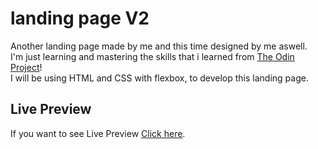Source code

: # landing page V2
Another landing page made by me and this time designed by me aswell. <br />
I'm just learning and mastering the skills that i learned from [The Odin Project](https://www.theodinproject.com)! <br />
I will be using HTML and CSS with flexbox, to develop this landing page.

## Live Preview
If you want to see Live Preview [Click here](https://sphcs013.github.io/landing-pagev2/).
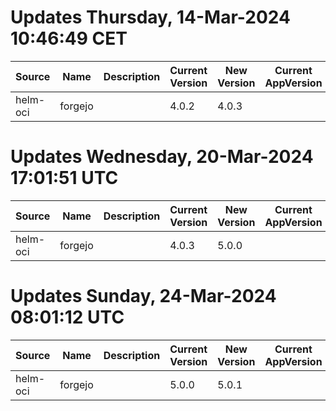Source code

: # Updates Thursday, 14-Mar-2024 10:46:49 CET
| Source   | Name    | Description | Current Version | New Version | Current AppVersion | New AppVersion | Reference                          |
| -------- | ------- | ----------- | --------------- | ----------- | ------------------ | -------------- | ---------------------------------- |
| helm-oci | forgejo |             | 4.0.2           | 4.0.3       |                    | 1.21.7-0       | oci://codeberg.org/forgejo-contrib |

# Updates Wednesday, 20-Mar-2024 17:01:51 UTC
| Source   | Name    | Description | Current Version | New Version | Current AppVersion | New AppVersion | Reference                          |
| -------- | ------- | ----------- | --------------- | ----------- | ------------------ | -------------- | ---------------------------------- |
| helm-oci | forgejo |             | 4.0.3           | 5.0.0       |                    | 1.21.7-0       | oci://codeberg.org/forgejo-contrib |

# Updates Sunday, 24-Mar-2024 08:01:12 UTC
| Source   | Name    | Description | Current Version | New Version | Current AppVersion | New AppVersion | Reference                          |
| -------- | ------- | ----------- | --------------- | ----------- | ------------------ | -------------- | ---------------------------------- |
| helm-oci | forgejo |             | 5.0.0           | 5.0.1       |                    | 1.21.8-0       | oci://codeberg.org/forgejo-contrib |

-- -- --

§ REQUIREMENT: The lines above starting at the one that contains "# Updates Wednesday, 20-Mar-2024 17:01:51 UTC" and ending at the one that contains "# Updates Sunday, 24-Mar-2024 08:01:12 UTC" must be transcribed exactly, and no other lines may appear.

§ RESPONSE TO THE EXERCISE:
# Updates Wednesday, 20-Mar-2024 17:01:51 UTC
| Source   | Name    | Description | Current Version | New Version | Current AppVersion | New AppVersion | Reference                          |
| -------- | ------- | ----------- | --------------- | ----------- | ------------------ | -------------- | ---------------------------------- |
| helm-oci | forgejo |             | 4.0.3           | 5.0.0       |                    | 1.21.7-0       | oci://codeberg.org/forgejo-contrib |

# Updates Sunday, 24-Mar-2024 08:01:12 UTC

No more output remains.